Environment, Social and Governance
ESG Scores from various ESG rating agencies score it positively for ESG criteria for the business.
Source: Lion Finance Group
ESG Theses
ESG Thesis 1: Strong Sustainability Initiatives and Low Carbon Exposure
Lion Finance Group (LFG) has embedded environmental sustainability into its core strategy, making it a leader in low-carbon financing. Having “integrated sustainability into every aspect of our business” and committed to cutting its carbon footprint, LFG has taken concrete steps to reduce climate risk:
• Minimal Fossil Fuel Exposure: As of end-2023, 0% of LFG’s loan portfolio is exposed to coal or oil & gas exploration – the bank has “no exposure to… fossil fuels or electric utilities using coal”. This prudent stance shields it from transition risks that many peers still face. (For example, some emerging-market banks have 4% of loans in carbon-intensive sectors, a contrast to LFG’s zero coal/oil lending.)
• Greener Loan Book: LFG is actively growing its green finance portfolio. Outstanding green loans reached ₾752 million (≈3.7% of total loans) in 2023, up from 3.0% in 2022. These funds support renewable energy and energy-efficient projects – financing solar panel installations and large hydropower plants – under its “Energy Credit” program.

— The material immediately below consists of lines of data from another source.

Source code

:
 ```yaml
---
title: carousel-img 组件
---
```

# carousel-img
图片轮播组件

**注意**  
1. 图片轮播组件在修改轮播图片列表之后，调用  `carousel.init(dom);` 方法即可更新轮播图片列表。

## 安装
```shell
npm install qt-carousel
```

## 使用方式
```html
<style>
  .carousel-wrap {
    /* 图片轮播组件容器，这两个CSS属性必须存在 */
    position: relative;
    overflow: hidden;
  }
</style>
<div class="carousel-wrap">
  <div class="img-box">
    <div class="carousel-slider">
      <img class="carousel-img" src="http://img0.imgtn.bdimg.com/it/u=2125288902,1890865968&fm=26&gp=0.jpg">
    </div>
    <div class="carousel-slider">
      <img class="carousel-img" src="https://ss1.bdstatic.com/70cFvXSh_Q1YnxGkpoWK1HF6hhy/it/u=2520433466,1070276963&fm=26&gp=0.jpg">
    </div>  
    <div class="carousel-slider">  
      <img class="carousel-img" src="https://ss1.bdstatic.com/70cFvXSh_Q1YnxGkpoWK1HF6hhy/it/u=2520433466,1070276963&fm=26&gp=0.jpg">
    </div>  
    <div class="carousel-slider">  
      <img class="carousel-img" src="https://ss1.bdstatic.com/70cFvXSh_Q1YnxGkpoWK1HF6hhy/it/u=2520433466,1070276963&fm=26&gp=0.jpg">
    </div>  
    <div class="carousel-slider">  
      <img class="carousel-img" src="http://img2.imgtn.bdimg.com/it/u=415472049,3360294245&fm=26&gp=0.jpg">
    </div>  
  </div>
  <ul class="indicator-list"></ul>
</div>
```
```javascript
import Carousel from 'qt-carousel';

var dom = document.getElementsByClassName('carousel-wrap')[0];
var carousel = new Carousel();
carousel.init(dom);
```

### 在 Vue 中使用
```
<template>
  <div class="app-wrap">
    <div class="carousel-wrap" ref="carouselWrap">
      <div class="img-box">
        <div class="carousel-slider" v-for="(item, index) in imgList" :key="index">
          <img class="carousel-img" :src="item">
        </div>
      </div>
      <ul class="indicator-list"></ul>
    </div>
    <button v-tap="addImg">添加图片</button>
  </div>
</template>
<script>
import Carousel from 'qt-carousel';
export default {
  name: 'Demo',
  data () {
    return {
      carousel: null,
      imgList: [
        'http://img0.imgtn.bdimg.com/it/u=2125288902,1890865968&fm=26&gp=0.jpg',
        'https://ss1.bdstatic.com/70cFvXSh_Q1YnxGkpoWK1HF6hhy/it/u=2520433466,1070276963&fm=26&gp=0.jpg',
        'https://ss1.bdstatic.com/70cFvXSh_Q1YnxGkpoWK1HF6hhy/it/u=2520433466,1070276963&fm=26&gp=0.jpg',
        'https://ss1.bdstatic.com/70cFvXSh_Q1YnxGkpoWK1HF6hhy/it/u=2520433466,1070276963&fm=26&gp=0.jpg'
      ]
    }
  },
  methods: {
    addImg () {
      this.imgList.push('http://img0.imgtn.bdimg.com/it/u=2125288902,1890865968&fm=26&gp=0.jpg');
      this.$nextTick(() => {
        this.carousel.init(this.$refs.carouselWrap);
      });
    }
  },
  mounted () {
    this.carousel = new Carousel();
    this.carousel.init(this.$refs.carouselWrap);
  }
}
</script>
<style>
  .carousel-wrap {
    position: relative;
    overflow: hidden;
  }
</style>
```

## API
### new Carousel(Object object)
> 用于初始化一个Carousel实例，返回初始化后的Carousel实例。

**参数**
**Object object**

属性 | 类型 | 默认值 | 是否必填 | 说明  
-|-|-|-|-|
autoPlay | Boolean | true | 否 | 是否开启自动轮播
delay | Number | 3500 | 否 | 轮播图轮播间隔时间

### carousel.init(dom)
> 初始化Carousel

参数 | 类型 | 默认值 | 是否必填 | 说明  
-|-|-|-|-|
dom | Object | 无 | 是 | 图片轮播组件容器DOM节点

Such sustainable finance initiatives not only help the environment but open new business opportunities.
• Climate Risk Management: The group integrates climate considerations into risk processes. In 2023 it expanded from top-down portfolio analysis to bottom-up client-level climate risk assessments in due diligence. Since 2013 LFG has embedded Environmental & Social (E&S) risk checks in its underwriting, guided by IFC and EBRD standards. This rigorous approach ensures high-risk polluting projects are screened out, protecting asset quality.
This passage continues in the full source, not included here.